## Task prompt
Beginning at the line that contains "为了更清楚的了解抽象类如何运用，这里展示一个使用范例以供了解。" and ending at the last line of the entries, write out each line exactly; include nothing outside that span.

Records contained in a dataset
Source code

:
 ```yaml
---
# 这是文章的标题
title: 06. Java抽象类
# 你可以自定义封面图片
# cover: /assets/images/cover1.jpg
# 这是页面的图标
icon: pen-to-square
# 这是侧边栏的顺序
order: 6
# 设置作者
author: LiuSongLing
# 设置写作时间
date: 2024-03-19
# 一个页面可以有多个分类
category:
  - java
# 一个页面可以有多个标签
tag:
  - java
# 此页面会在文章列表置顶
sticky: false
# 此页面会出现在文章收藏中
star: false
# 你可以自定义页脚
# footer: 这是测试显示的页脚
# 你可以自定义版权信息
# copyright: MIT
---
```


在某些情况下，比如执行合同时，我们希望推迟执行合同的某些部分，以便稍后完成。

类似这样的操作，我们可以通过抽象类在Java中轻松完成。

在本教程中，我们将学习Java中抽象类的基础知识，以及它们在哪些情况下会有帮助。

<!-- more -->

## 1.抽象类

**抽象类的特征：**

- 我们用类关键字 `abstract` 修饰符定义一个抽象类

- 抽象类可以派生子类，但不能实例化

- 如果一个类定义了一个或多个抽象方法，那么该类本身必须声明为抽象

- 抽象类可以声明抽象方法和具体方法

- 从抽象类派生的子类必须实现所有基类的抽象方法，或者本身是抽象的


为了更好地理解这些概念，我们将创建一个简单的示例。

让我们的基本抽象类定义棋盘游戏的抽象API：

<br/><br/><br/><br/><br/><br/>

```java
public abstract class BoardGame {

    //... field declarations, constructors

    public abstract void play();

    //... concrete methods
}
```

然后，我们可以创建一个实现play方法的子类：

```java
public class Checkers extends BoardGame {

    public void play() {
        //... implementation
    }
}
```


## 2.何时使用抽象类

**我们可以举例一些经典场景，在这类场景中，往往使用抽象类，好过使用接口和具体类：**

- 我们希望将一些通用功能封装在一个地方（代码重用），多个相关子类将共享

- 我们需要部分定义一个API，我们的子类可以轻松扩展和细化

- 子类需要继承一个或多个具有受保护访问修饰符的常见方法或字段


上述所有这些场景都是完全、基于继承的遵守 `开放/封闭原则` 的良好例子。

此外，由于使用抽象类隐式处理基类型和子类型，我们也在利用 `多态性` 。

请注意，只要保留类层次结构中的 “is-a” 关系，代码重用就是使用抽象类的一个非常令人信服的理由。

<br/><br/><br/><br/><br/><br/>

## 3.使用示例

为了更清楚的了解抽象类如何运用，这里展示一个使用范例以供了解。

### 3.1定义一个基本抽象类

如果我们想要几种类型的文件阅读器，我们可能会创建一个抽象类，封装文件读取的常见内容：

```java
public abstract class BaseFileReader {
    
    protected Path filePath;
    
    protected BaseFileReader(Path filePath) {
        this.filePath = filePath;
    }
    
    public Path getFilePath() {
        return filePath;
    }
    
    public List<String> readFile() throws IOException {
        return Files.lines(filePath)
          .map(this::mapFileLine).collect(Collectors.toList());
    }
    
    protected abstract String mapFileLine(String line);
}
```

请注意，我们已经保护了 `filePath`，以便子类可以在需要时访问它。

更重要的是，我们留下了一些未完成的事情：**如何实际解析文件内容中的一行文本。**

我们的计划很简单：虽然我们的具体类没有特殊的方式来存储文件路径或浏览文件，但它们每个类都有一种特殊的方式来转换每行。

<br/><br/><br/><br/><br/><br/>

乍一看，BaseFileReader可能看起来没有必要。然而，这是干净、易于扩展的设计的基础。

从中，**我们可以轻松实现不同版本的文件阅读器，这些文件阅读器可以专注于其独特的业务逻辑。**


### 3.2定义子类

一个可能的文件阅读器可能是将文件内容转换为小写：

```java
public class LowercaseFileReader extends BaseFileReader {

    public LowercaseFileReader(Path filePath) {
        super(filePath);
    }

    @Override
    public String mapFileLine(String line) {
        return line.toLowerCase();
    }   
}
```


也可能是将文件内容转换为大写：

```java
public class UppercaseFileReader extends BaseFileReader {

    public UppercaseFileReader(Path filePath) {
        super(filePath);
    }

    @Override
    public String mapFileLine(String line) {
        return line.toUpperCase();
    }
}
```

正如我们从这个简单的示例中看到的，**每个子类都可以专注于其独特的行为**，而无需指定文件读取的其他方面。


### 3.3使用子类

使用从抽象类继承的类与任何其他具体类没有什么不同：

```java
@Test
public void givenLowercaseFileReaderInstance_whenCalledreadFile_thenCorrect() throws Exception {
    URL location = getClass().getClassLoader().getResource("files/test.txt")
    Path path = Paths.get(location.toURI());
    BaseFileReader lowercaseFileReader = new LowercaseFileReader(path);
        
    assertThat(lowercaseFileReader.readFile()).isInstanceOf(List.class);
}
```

## Finished task
为了更清楚的了解抽象类如何运用，这里展示一个使用范例以供了解。

### 3.1定义一个基本抽象类

如果我们想要几种类型的文件阅读器，我们可能会创建一个抽象类，封装文件读取的常见内容：

```java
public abstract class BaseFileReader {
    
    protected Path filePath;
    
    protected BaseFileReader(Path filePath) {
        this.filePath = filePath;
    }
    
    public Path getFilePath() {
        return filePath;
    }
    
    public List<String> readFile() throws IOException {
        return Files.lines(filePath)
          .map(this::mapFileLine).collect(Collectors.toList());
    }
    
    protected abstract String mapFileLine(String line);
}
```

请注意，我们已经保护了 `filePath`，以便子类可以在需要时访问它。

更重要的是，我们留下了一些未完成的事情：**如何实际解析文件内容中的一行文本。**

我们的计划很简单：虽然我们的具体类没有特殊的方式来存储文件路径或浏览文件，但它们每个类都有一种特殊的方式来转换每行。

<br/><br/><br/><br/><br/><br/>

乍一看，BaseFileReader可能看起来没有必要。然而，这是干净、易于扩展的设计的基础。

从中，**我们可以轻松实现不同版本的文件阅读器，这些文件阅读器可以专注于其独特的业务逻辑。**


### 3.2定义子类

一个可能的文件阅读器可能是将文件内容转换为小写：

```java
public class LowercaseFileReader extends BaseFileReader {

    public LowercaseFileReader(Path filePath) {
        super(filePath);
    }

    @Override
    public String mapFileLine(String line) {
        return line.toLowerCase();
    }   
}
```


也可能是将文件内容转换为大写：

```java
public class UppercaseFileReader extends BaseFileReader {

    public UppercaseFileReader(Path filePath) {
        super(filePath);
    }

    @Override
    public String mapFileLine(String line) {
        return line.toUpperCase();
    }
}
```

正如我们从这个简单的示例中看到的，**每个子类都可以专注于其独特的行为**，而无需指定文件读取的其他方面。


### 3.3使用子类

使用从抽象类继承的类与任何其他具体类没有什么不同：

```java
@Test
public void givenLowercaseFileReaderInstance_whenCalledreadFile_thenCorrect() throws Exception {
    URL location = getClass().getClassLoader().getResource("files/test.txt")
    Path path = Paths.get(location.toURI());
    BaseFileReader lowercaseFileReader = new LowercaseFileReader(path);
        
    assertThat(lowercaseFileReader.readFile()).isInstanceOf(List.class);
}
```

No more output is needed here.